Она заговорила на латыни:
– Говори со мной по-английски, граф Рутерфорд. Говори на том языке, на котором ты говорил со служанкой. Говори на том языке, на котором написана эта книга. Принеси мне поесть и попить: я очень голодна.
– Хорошо, – ответил он по-английски. И повторил ее просьбу на латыни: – Еды и питья.
– И ты должен сказать мне… – начала Клеопатра, но замолчала. Боль в боку обожгла ее, потом, морщась, она прикоснулась к ране на голове. – Скажи мне, – сделала она еще одну попытку заговорить и смущенно взглянула на Элиота. Она явно старалась что-то вспомнить, но ее охватил страх, и, сжав руками голову, закрыв глаза, она разразилась рыданиями.
– Потерпи, у меня есть лекарство, – прошептал Эллиот. Он осторожно присел на краешек постели и вытащил из кармана пузырек, в котором оставалось полдюйма искрящейся на солнце жидкости.
Клеопатра подозрительно взглянула на пузырек. Проследила за тем, как Эллиот открывает его. Он поднял пузырек и нежно провел рукой по ее волосам, но она остановила его. Показала на свои веки, и Эллиот увидел, что там кое-где еще оставались маленькие участки без кожи. Она взяла у него пузырек, капнула на пальцы и стала втирать жидкость в веки.
Эллиот прищурился, внимательно наблюдая за действием эликсира. Он слышал слабое шуршание и потрескивание.

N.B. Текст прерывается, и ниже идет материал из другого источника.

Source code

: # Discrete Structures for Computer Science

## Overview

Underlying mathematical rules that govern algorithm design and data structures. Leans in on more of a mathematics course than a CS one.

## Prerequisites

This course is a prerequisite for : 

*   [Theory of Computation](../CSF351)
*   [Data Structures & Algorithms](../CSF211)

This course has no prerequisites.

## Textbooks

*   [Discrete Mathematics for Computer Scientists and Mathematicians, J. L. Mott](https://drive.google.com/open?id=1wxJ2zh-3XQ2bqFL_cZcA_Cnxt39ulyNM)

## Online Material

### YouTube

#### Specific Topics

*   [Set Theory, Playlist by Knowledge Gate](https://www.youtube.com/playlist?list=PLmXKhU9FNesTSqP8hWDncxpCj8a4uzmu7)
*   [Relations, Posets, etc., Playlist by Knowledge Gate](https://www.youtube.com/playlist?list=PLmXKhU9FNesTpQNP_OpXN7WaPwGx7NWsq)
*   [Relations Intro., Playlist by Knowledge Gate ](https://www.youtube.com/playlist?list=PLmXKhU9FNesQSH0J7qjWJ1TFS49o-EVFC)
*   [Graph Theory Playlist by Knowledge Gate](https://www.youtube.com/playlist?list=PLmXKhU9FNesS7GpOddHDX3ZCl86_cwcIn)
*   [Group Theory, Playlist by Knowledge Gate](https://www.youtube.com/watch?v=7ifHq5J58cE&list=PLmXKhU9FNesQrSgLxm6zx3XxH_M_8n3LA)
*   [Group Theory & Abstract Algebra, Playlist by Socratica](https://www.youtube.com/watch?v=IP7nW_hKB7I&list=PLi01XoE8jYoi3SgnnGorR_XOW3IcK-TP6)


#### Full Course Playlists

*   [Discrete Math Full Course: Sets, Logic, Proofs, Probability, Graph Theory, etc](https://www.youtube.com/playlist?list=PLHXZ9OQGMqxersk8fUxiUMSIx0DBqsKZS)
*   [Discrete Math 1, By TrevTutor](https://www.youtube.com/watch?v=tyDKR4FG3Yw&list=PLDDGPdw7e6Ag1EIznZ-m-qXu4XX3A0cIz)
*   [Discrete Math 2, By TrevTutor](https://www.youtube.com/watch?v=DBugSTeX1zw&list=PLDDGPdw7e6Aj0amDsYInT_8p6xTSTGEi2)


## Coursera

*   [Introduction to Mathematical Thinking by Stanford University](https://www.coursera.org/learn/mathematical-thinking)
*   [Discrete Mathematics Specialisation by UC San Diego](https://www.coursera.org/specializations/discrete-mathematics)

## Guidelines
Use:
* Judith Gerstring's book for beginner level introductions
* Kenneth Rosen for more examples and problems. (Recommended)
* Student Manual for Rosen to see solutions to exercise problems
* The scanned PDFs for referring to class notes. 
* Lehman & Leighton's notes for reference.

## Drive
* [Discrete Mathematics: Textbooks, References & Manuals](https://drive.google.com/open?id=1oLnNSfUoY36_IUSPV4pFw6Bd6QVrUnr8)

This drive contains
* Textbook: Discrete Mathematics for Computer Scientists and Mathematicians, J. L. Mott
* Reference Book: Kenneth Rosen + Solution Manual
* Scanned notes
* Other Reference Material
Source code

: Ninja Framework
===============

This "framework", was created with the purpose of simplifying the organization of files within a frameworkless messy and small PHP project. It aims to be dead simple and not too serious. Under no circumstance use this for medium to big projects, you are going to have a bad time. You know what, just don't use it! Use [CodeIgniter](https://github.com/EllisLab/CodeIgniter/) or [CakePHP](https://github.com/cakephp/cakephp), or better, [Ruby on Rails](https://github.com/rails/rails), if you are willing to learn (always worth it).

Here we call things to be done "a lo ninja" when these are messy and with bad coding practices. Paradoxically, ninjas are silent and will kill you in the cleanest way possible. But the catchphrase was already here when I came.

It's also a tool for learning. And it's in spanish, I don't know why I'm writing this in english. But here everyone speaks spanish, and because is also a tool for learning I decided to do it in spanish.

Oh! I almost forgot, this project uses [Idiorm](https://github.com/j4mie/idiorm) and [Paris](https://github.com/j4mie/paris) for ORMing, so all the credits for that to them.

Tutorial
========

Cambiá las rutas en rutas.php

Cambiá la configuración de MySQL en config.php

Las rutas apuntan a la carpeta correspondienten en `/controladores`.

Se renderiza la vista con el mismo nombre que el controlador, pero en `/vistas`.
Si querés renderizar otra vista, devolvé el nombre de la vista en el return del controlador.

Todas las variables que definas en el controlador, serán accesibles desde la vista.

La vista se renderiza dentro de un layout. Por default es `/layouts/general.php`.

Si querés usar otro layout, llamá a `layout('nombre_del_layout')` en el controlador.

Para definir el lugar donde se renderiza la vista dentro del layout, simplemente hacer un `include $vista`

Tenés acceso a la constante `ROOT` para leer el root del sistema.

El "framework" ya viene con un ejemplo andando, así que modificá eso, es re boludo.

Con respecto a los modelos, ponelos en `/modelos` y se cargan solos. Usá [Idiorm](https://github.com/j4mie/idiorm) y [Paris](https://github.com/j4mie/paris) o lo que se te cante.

Клеопатра подняла пузырек вверх и влила оставшуюся жидкость в рану на груди. Пальцами левой руки растерла эликсир по краям раны, тихо вздохнула, вытянулась на постели и замерла.
Прошло несколько минут. Эллиота поразило то, что он увидел: эликсир действовал на ее тело только в тех местах, где был прямой контакт. Веки стали нормальными, темные ресницы превратились в густую бахрому. Но в боку по-прежнему зияла ужасная рана.
Только сейчас Эллиот
А вот последствия… они пугали его. Что происходит в сознании этой женщины? В порядке ли ее рассудок? Боже, нужно как можно скорее встретиться с Рамзесом.
– Я принесу еще лекарства, – сказал Эллиот по-английски, тут же переводя свои слова на латынь. – Я принесу его сюда, а ты пока отдохни. Тебе нужно еще полежать на солнышке. – Он указал на окно. Говоря на двух языках, он объяснил ей, что солнце действует на нее не хуже, чем лекарство.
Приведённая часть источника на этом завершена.